Weak yen to help Toyota beat forecast
Carmaker expected to gain edge in competition with US and European rivals
There's conservative and then there's Toyota Motor.
The world's largest carmaker forecast on Wednesday profit and revenue that missed analysts' estimates, based on outdated projections for the yen to trade at 90 against the US dollar and 120 versus the euro this fiscal year.
The Japanese currency is trading closer to 100 and 130, with analysts projecting it to weaken even further.
That means the firm has room to beat its forecast for profit to climb to a six-year high as Toyota estimates it earns about 40 billion yen (HK$3.1 billion) every time the Japanese currency weakens by one yen against the US dollar.
The weakening yen, the strength of which had shackled Japanese exporters for half a decade, is now giving Toyota president Akio Toyoda an edge to compete with General Motors and Volkswagen.
"They got a 400-450 billion yen buffer from their currency assumptions," said Ben Williams, a London-based fund manager at GAM (UK).
Shares of the firm have rallied more than 90 per cent since mid-November as Prime Minister Shinzo Abe helped reverse the appreciation of the yen, adding about US$100 billion to Toyota's market value.
Toyota calculated the yen forecasts by averaging exchange rates in March and rounding them, a spokesman said. The projection does not take into account business conditions or domestic production levels, he said.

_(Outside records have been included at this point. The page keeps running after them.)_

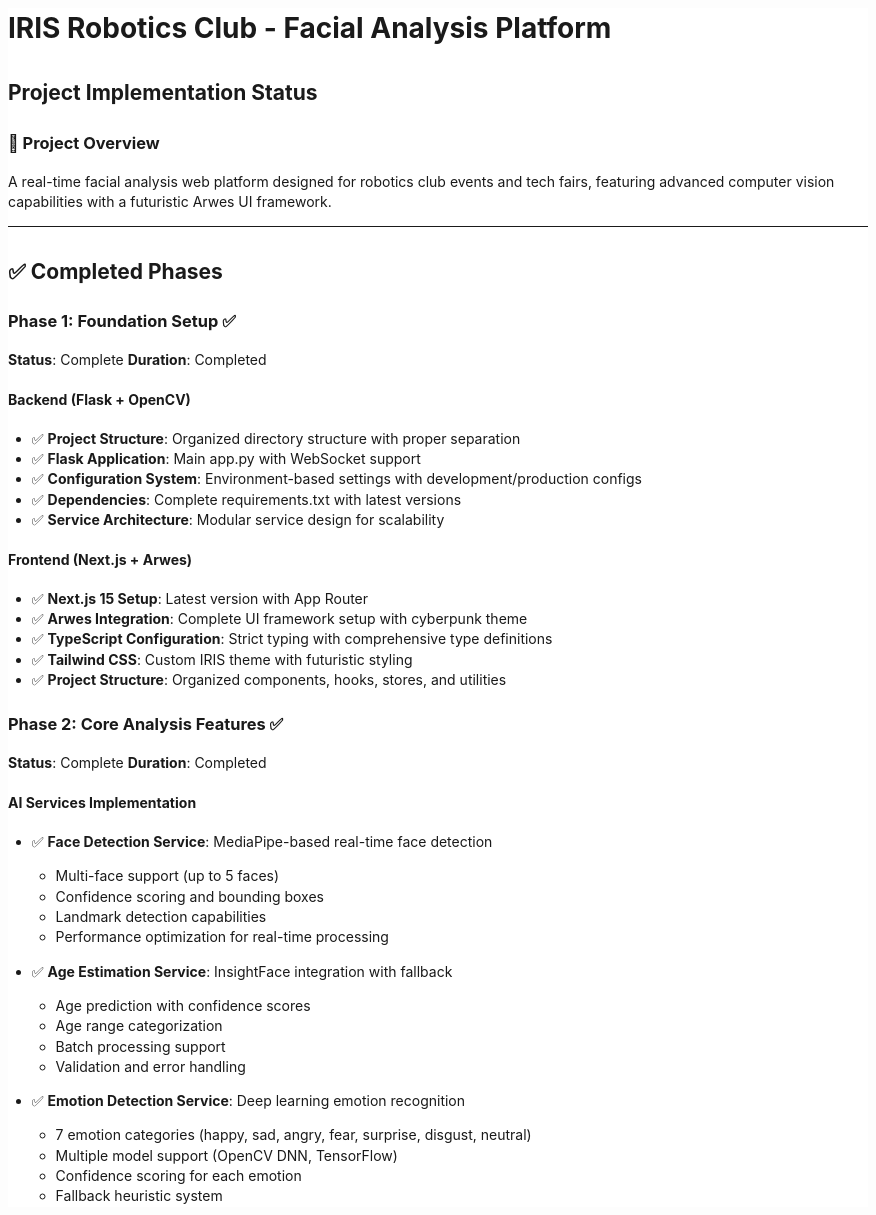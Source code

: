 # IRIS Robotics Club - Facial Analysis Platform
## Project Implementation Status

### 🎯 Project Overview
A real-time facial analysis web platform designed for robotics club events and tech fairs, featuring advanced computer vision capabilities with a futuristic Arwes UI framework.

---

## ✅ Completed Phases

### Phase 1: Foundation Setup ✅
**Status**: Complete
**Duration**: Completed

#### Backend (Flask + OpenCV)
- ✅ **Project Structure**: Organized directory structure with proper separation
- ✅ **Flask Application**: Main app.py with WebSocket support
- ✅ **Configuration System**: Environment-based settings with development/production configs
- ✅ **Dependencies**: Complete requirements.txt with latest versions
- ✅ **Service Architecture**: Modular service design for scalability

#### Frontend (Next.js + Arwes)
- ✅ **Next.js 15 Setup**: Latest version with App Router
- ✅ **Arwes Integration**: Complete UI framework setup with cyberpunk theme
- ✅ **TypeScript Configuration**: Strict typing with comprehensive type definitions
- ✅ **Tailwind CSS**: Custom IRIS theme with futuristic styling
- ✅ **Project Structure**: Organized components, hooks, stores, and utilities

### Phase 2: Core Analysis Features ✅
**Status**: Complete
**Duration**: Completed

#### AI Services Implementation
- ✅ **Face Detection Service**: MediaPipe-based real-time face detection
  - Multi-face support (up to 5 faces)
  - Confidence scoring and bounding boxes
  - Landmark detection capabilities
  - Performance optimization for real-time processing

- ✅ **Age Estimation Service**: InsightFace integration with fallback
  - Age prediction with confidence scores
  - Age range categorization
  - Batch processing support
  - Validation and error handling

- ✅ **Emotion Detection Service**: Deep learning emotion recognition
  - 7 emotion categories (happy, sad, angry, fear, surprise, disgust, neutral)
  - Multiple model support (OpenCV DNN, TensorFlow)
  - Confidence scoring for each emotion
  - Fallback heuristic system

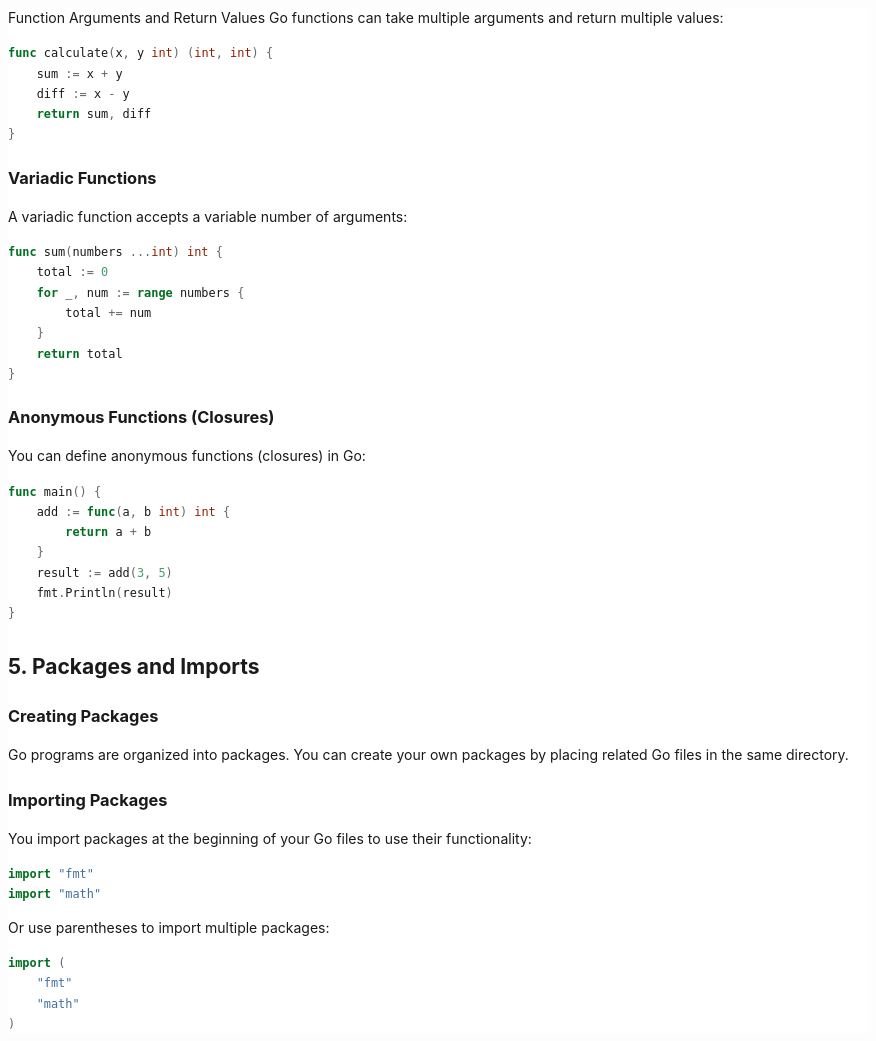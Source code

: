 Function Arguments and Return Values
Go functions can take multiple arguments and return multiple values:

```go
func calculate(x, y int) (int, int) {
    sum := x + y
    diff := x - y
    return sum, diff
}
```
### Variadic Functions
A variadic function accepts a variable number of arguments:

```go
func sum(numbers ...int) int {
    total := 0
    for _, num := range numbers {
        total += num
    }
    return total
}
```

### Anonymous Functions (Closures)
You can define anonymous functions (closures) in Go:

```go
func main() {
    add := func(a, b int) int {
        return a + b
    }
    result := add(3, 5)
    fmt.Println(result)
}
```

## 5. Packages and Imports
### Creating Packages
Go programs are organized into packages. You can create your own packages by placing related Go files in the same directory.

### Importing Packages
You import packages at the beginning of your Go files to use their functionality:

```go
import "fmt"
import "math"
```
Or use parentheses to import multiple packages:

```go
import (
    "fmt"
    "math"
)
```
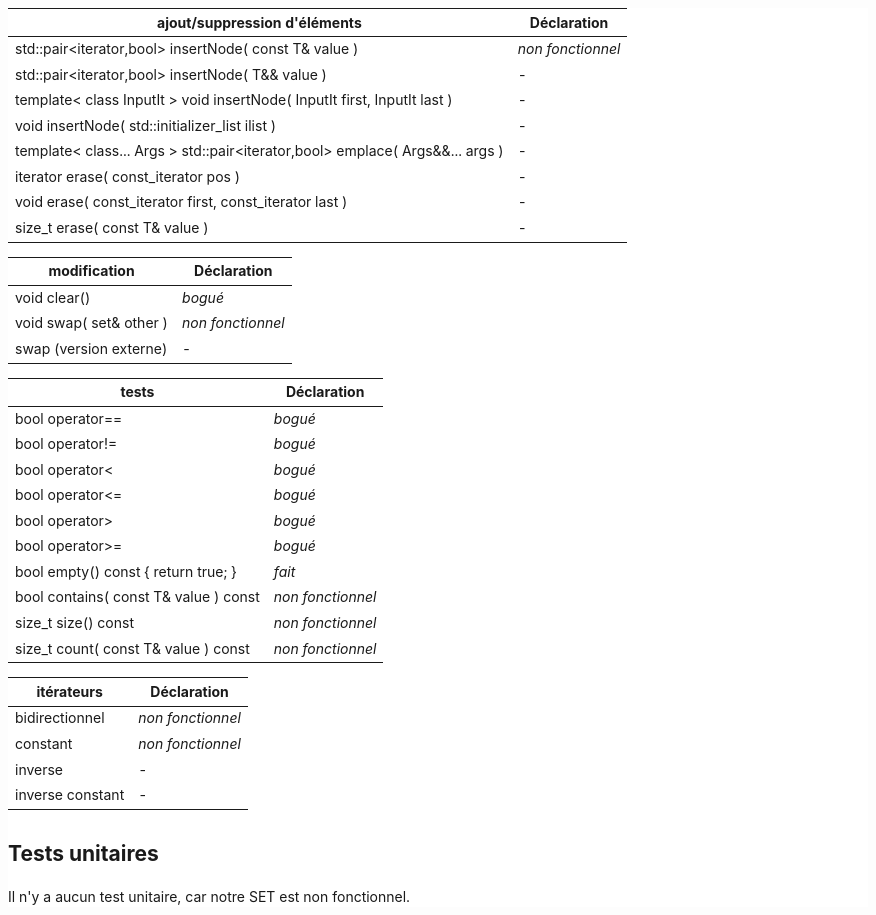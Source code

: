 | ajout/suppression d'éléments | Déclaration
| ---|---
| std::pair<iterator,bool> insertNode( const T& value ) |*non fonctionnel*|
| std::pair<iterator,bool> insertNode( T&& value ) |-|
| template< class InputIt > void insertNode( InputIt first, InputIt last ) |-|
| void insertNode( std::initializer_list<T> ilist ) |-|
| template< class... Args > std::pair<iterator,bool> emplace( Args&&... args ) |-|
| iterator erase( const_iterator pos ) |-|
| void erase( const_iterator first, const_iterator last ) |-|
| size_t erase( const T& value ) |-|

| modification | Déclaration
| ---|---
| void clear() |*bogué*|
| void swap( set& other ) |*non fonctionnel*|
| swap (version externe) |-|

| tests | Déclaration
| ---|---
| bool operator== |*bogué*|
| bool operator!= |*bogué*|
| bool operator< |*bogué*|
| bool operator<= |*bogué*|
| bool operator> |*bogué*|
| bool operator>= |*bogué*|
| bool empty() const { return true; } |*fait*|
| bool contains( const T& value ) const |*non fonctionnel*|
| size_t size() const |*non fonctionnel*|
| size_t count( const T& value ) const |*non fonctionnel*|

| itérateurs | Déclaration |
| ---|---
| bidirectionnel | *non fonctionnel* |
| constant | *non fonctionnel* |
| inverse |-|
| inverse constant |-|

## Tests unitaires

Il n'y a aucun test unitaire, car notre SET est non fonctionnel.
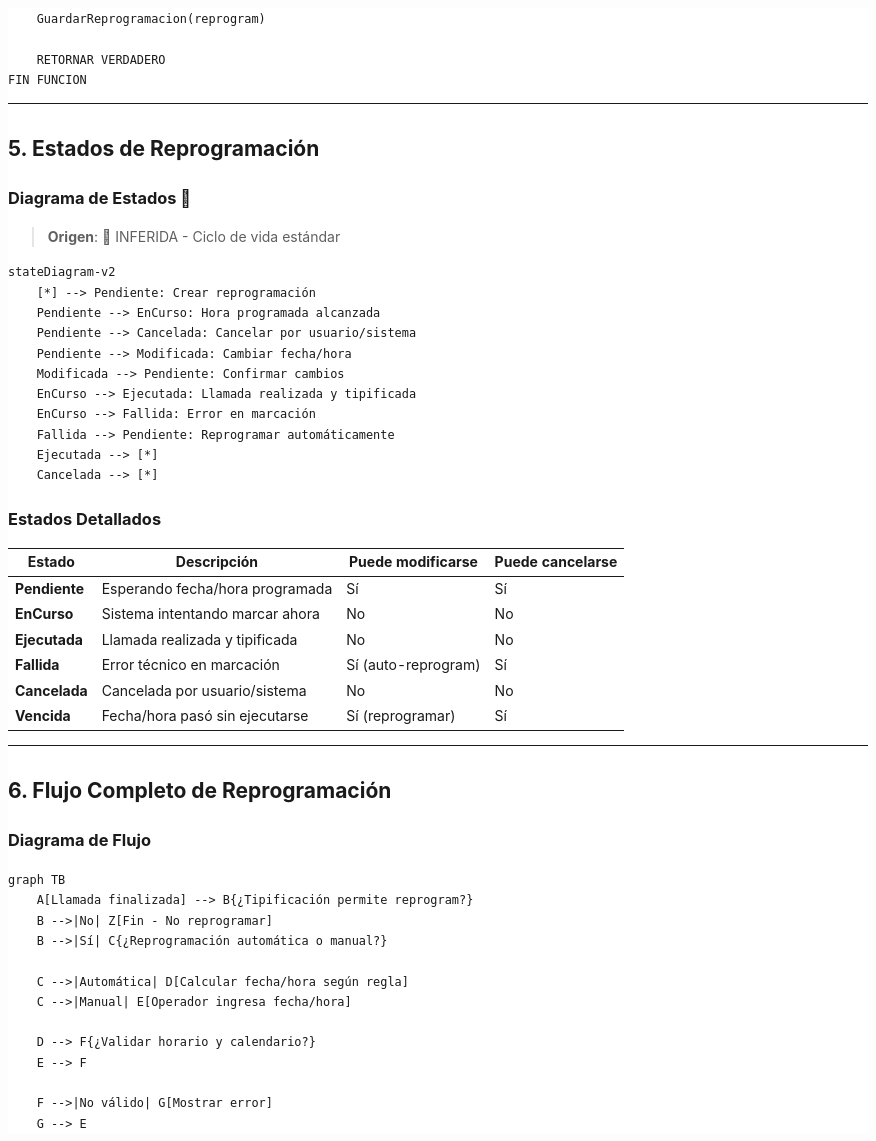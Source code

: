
 ```
    GuardarReprogramacion(reprogram)

    RETORNAR VERDADERO
FIN FUNCION
```

---

## 5. Estados de Reprogramación

### Diagrama de Estados 🧠

> **Origen**: 🧠 INFERIDA - Ciclo de vida estándar

```mermaid
stateDiagram-v2
    [*] --> Pendiente: Crear reprogramación
    Pendiente --> EnCurso: Hora programada alcanzada
    Pendiente --> Cancelada: Cancelar por usuario/sistema
    Pendiente --> Modificada: Cambiar fecha/hora
    Modificada --> Pendiente: Confirmar cambios
    EnCurso --> Ejecutada: Llamada realizada y tipificada
    EnCurso --> Fallida: Error en marcación
    Fallida --> Pendiente: Reprogramar automáticamente
    Ejecutada --> [*]
    Cancelada --> [*]
```

### Estados Detallados

| Estado | Descripción | Puede modificarse | Puede cancelarse |
|--------|-------------|-------------------|------------------|
| **Pendiente** | Esperando fecha/hora programada | Sí | Sí |
| **EnCurso** | Sistema intentando marcar ahora | No | No |
| **Ejecutada** | Llamada realizada y tipificada | No | No |
| **Fallida** | Error técnico en marcación | Sí (auto-reprogram) | Sí |
| **Cancelada** | Cancelada por usuario/sistema | No | No |
| **Vencida** | Fecha/hora pasó sin ejecutarse | Sí (reprogramar) | Sí |

---

## 6. Flujo Completo de Reprogramación

### Diagrama de Flujo

```mermaid
graph TB
    A[Llamada finalizada] --> B{¿Tipificación permite reprogram?}
    B -->|No| Z[Fin - No reprogramar]
    B -->|Sí| C{¿Reprogramación automática o manual?}

    C -->|Automática| D[Calcular fecha/hora según regla]
    C -->|Manual| E[Operador ingresa fecha/hora]

    D --> F{¿Validar horario y calendario?}
    E --> F

    F -->|No válido| G[Mostrar error]
    G --> E

```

"We want to be as conservative as possible," he said. "If we're conservative, keep the currency rate high and actual profit beats the estimate, that's fine. But if we're too optimistic in the forecast and if something happens, and we're forced into cutting forecast, that's really bad."
Even with conservative yen projections, Toyota is looking forward to its highest profit in six years. Net income will probably increase 42 per cent to 1.37 trillion yen in the 12 months ending March next year after tripling last fiscal year, the company said.
Toyota's improving prospects illustrate how fast Japan Inc is reversing its fortunes. Six months ago, the yen was still roiling corporate earnings by trading near 68-year highs, and Toyoda was warning that manufacturing in Japan was hollowing out.
For Toyoda, relief can not come soon enough. Since he became president in 2009, he has dealt with a strong yen, the recall of millions of vehicles, as well as natural disasters in Japan and Thailand. Sales in China have been falling since September.
"With the weaker yen, this should be a good year for Toyota," said Edwin Merner, the president of Atlantis Investment Research.